В течение дня они не виделись и встречались только вечером. Каждый садился на свое место у камина и принимался за работу. Но вскоре они ее бросали. И не было конца излияниям, приступам беспричинной веселости, а порою случались и ссоры — из-за накоптившей лампы или затерянной книги, минутные вспышки гнева, разрешавшиеся смехом.
Дверь в дровяной чулан оставалась открыта, так что, и лежа в постелях, они еще могли болтать.
Утром они без сюртуков расхаживали по балкону; вставало солнце, над рекой зыблился легкий туман, с цветочного рынка, расположенного поблизости, долетали визгливые крики, а дымок от их трубок клубился в чистом воздухе, освежавшем их заспанные глаза; вдыхая его, они чувствовали веяние необъятных надежд, разлитых повсюду.
По воскресеньям, если не было дождя, они вместе выходили и, взявшись под руку, шли по улицам. Очень часто у них возникала одна и та же мысль, иногда, разговаривая, они ничего не видели вокруг себя. Делорье стремился к богатству как к средству властвовать над людьми. Ему хотелось бы приводить в движение как можно больше народа, делать побольше шума, иметь в своем распоряжении трех секретарей и раз в неделю давать большой политический обед. Фредерик обставлял себе дворец в мавританском вкусе, где он мог бы всю жизнь лежать на диванах, обитых турецкой тканью, под журчанье водометов, и где ему прислуживали бы негры-пажи; и все эти предметы мечтаний приобретали в конце концов такую осязательность, что он приходил потом в отчаяние, как будто утратил их.
— К чему и говорить обо всем этом, — замечал он, — раз у нас никогда этого не будет?
— Как знать! — отвечал Делорье.
Несмотря на свои демократические взгляды, он советовал Фредерику завязать знакомство с Дамбрёзами. Тот ссылался на свои неудачные попытки.
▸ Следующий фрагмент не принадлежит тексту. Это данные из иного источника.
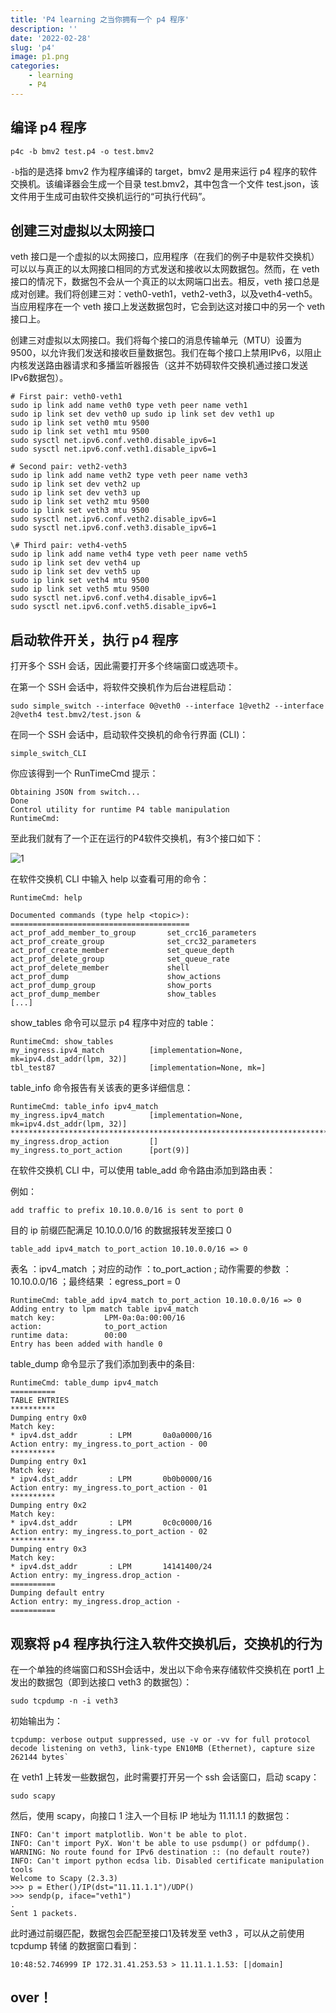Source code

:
 ```yaml
---
title: 'P4 learning 之当你拥有一个 p4 程序'
description: ''
date: '2022-02-28'
slug: 'p4'
image: p1.png
categories: 
    - learning
    - P4
---
```


## 编译 p4 程序

```
p4c -b bmv2 test.p4 -o test.bmv2
```

 `-b`指的是选择 bmv2 作为程序编译的 target，bmv2 是用来运行 p4 程序的软件交换机。该编译器会生成一个目录 test.bmv2，其中包含一个文件 test.json，该文件用于生成可由软件交换机运行的“可执行代码”。

## 创建三对虚拟以太网接口

veth 接口是一个虚拟的以太网接口，应用程序（在我们的例子中是软件交换机）可以以与真正的以太网接口相同的方式发送和接收以太网数据包。然而，在 veth 接口的情况下，数据包不会从一个真正的以太网端口出去。相反，veth 接口总是成对创建。我们将创建三对：veth0-veth1，veth2-veth3，以及veth4-veth5。当应用程序在一个 veth 接口上发送数据包时，它会到达这对接口中的另一个 veth 接口上。

 创建三对虚拟以太网接口。我们将每个接口的消息传输单元（MTU）设置为9500，以允许我们发送和接收巨量数据包。我们在每个接口上禁用IPv6，以阻止内核发送路由器请求和多播监听器报告（这并不妨碍软件交换机通过接口发送IPv6数据包）。

```
# First pair: veth0-veth1 
sudo ip link add name veth0 type veth peer name veth1 
sudo ip link set dev veth0 up sudo ip link set dev veth1 up 
sudo ip link set veth0 mtu 9500 
sudo ip link set veth1 mtu 9500 
sudo sysctl net.ipv6.conf.veth0.disable_ipv6=1 
sudo sysctl net.ipv6.conf.veth1.disable_ipv6=1 

# Second pair: veth2-veth3 
sudo ip link add name veth2 type veth peer name veth3 
sudo ip link set dev veth2 up 
sudo ip link set dev veth3 up 
sudo ip link set veth2 mtu 9500 
sudo ip link set veth3 mtu 9500 
sudo sysctl net.ipv6.conf.veth2.disable_ipv6=1 
sudo sysctl net.ipv6.conf.veth3.disable_ipv6=1 

\# Third pair: veth4-veth5 
sudo ip link add name veth4 type veth peer name veth5 
sudo ip link set dev veth4 up 
sudo ip link set dev veth5 up 
sudo ip link set veth4 mtu 9500 
sudo ip link set veth5 mtu 9500 
sudo sysctl net.ipv6.conf.veth4.disable_ipv6=1 
sudo sysctl net.ipv6.conf.veth5.disable_ipv6=1
```
## 启动软件开关，执行 p4 程序

 打开多个 SSH 会话，因此需要打开多个终端窗口或选项卡。

 在第一个 SSH 会话中，将软件交换机作为后台进程启动：

```
sudo simple_switch --interface 0@veth0 --interface 1@veth2 --interface 2@veth4 test.bmv2/test.json &
```

 在同一个 SSH 会话中，启动软件交换机的命令行界面 (CLI)：

```
simple_switch_CLI
```

 你应该得到一个 RunTimeCmd 提示：

```
Obtaining JSON from switch...
Done
Control utility for runtime P4 table manipulation
RuntimeCmd:
```

 至此我们就有了一个正在运行的P4软件交换机，有3个接口如下：

![1](https://hikingandcoding.files.wordpress.com/2019/09/getting-started-with-p4-e1568717104549.png)

 在软件交换机 CLI 中输入 help 以查看可用的命令：

```
RuntimeCmd: help

Documented commands (type help <topic>):
========================================
act_prof_add_member_to_group       set_crc16_parameters                   
act_prof_create_group              set_crc32_parameters                   
act_prof_create_member             set_queue_depth                        
act_prof_delete_group              set_queue_rate                         
act_prof_delete_member             shell                                  
act_prof_dump                      show_actions                           
act_prof_dump_group                show_ports                             
act_prof_dump_member               show_tables      
[...]
```

 show_tables 命令可以显示 p4 程序中对应的 table：

```
RuntimeCmd: show_tables
my_ingress.ipv4_match          [implementation=None, mk=ipv4.dst_addr(lpm, 32)]
tbl_test87                     [implementation=None, mk=]
```

 table_info 命令报告有关该表的更多详细信息：

```
RuntimeCmd: table_info ipv4_match
my_ingress.ipv4_match          [implementation=None, mk=ipv4.dst_addr(lpm, 32)]
********************************************************************************
my_ingress.drop_action         []
my_ingress.to_port_action      [port(9)]
```

 在软件交换机 CLI 中，可以使用 table_add 命令路由添加到路由表：

 例如：

```
add traffic to prefix 10.10.0.0/16 is sent to port 0
```

目的 ip 前缀匹配满足 10.10.0.0/16 的数据报转发至接口 0 

```
table_add ipv4_match to_port_action 10.10.0.0/16 => 0
```

表名 ：ipv4_match ；对应的动作 ：to_port_action ; 动作需要的参数 ：10.10.0.0/16 ；最终结果 ：egress_port = 0

```
RuntimeCmd: table_add ipv4_match to_port_action 10.10.0.0/16 => 0
Adding entry to lpm match table ipv4_match
match key:           LPM-0a:0a:00:00/16
action:              to_port_action
runtime data:        00:00
Entry has been added with handle 0
```

 table_dump 命令显示了我们添加到表中的条目:

```
RuntimeCmd: table_dump ipv4_match
==========
TABLE ENTRIES
**********
Dumping entry 0x0
Match key:
* ipv4.dst_addr       : LPM       0a0a0000/16
Action entry: my_ingress.to_port_action - 00
**********
Dumping entry 0x1
Match key:
* ipv4.dst_addr       : LPM       0b0b0000/16
Action entry: my_ingress.to_port_action - 01
**********
Dumping entry 0x2
Match key:
* ipv4.dst_addr       : LPM       0c0c0000/16
Action entry: my_ingress.to_port_action - 02
**********
Dumping entry 0x3
Match key:
* ipv4.dst_addr       : LPM       14141400/24
Action entry: my_ingress.drop_action - 
==========
Dumping default entry
Action entry: my_ingress.drop_action - 
==========
```

## 观察将 p4 程序执行注入软件交换机后，交换机的行为

 在一个单独的终端窗口和SSH会话中，发出以下命令来存储软件交换机在 port1 上发出的数据包（即到达接口 veth3 的数据包）：

```
sudo tcpdump -n -i veth3
```

 初始输出为：

```
tcpdump: verbose output suppressed, use -v or -vv for full protocol decode listening on veth3, link-type EN10MB (Ethernet), capture size 262144 bytes`
```



 在 veth1 上转发一些数据包，此时需要打开另一个 ssh 会话窗口，启动 scapy：

```
sudo scapy
```

 然后，使用 scapy，向接口 1 注入一个目标 IP 地址为 11.11.1.1 的数据包：

```
INFO: Can't import matplotlib. Won't be able to plot.
INFO: Can't import PyX. Won't be able to use psdump() or pdfdump().
WARNING: No route found for IPv6 destination :: (no default route?)
INFO: Can't import python ecdsa lib. Disabled certificate manipulation tools
Welcome to Scapy (2.3.3)
>>> p = Ether()/IP(dst="11.11.1.1")/UDP()
>>> sendp(p, iface="veth1")
.
Sent 1 packets.
```

 此时通过前缀匹配，数据包会匹配至接口1及转发至 veth3 ，可以从之前使用 tcpdump 转储 的数据窗口看到：

```
10:48:52.746999 IP 172.31.41.253.53 > 11.11.1.1.53: [|domain]
```



## over！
— Да полно. Зайди еще! Тебя пригласят.
В середине марта они, в числе других довольно крупных счетов, получили счет из кухмистерской, где брали обеды. Фредерик, не имея всей требуемой суммы, занял сто экю у Делорье; две недели спустя он обратился к нему с подобной же просьбой, и клерк пробрал его за то, что он тратит так много у Арну.
Тут он действительно не знал меры. Вид Венеции, вид Неаполя, вид Константинополя занимали в комнате три стены, тут и там висели этюды коней Альфреда де Дрё,[92] на камине стояла скульптура Прадье,[93] на рояле валялись номера «Художественной промышленности», на полу в углах — папки, и от всего этого становилось так тесно, что некуда было положить книгу, трудно двинуть локтем. Фредерик уверял, что все это ему нужно для занятий живописью.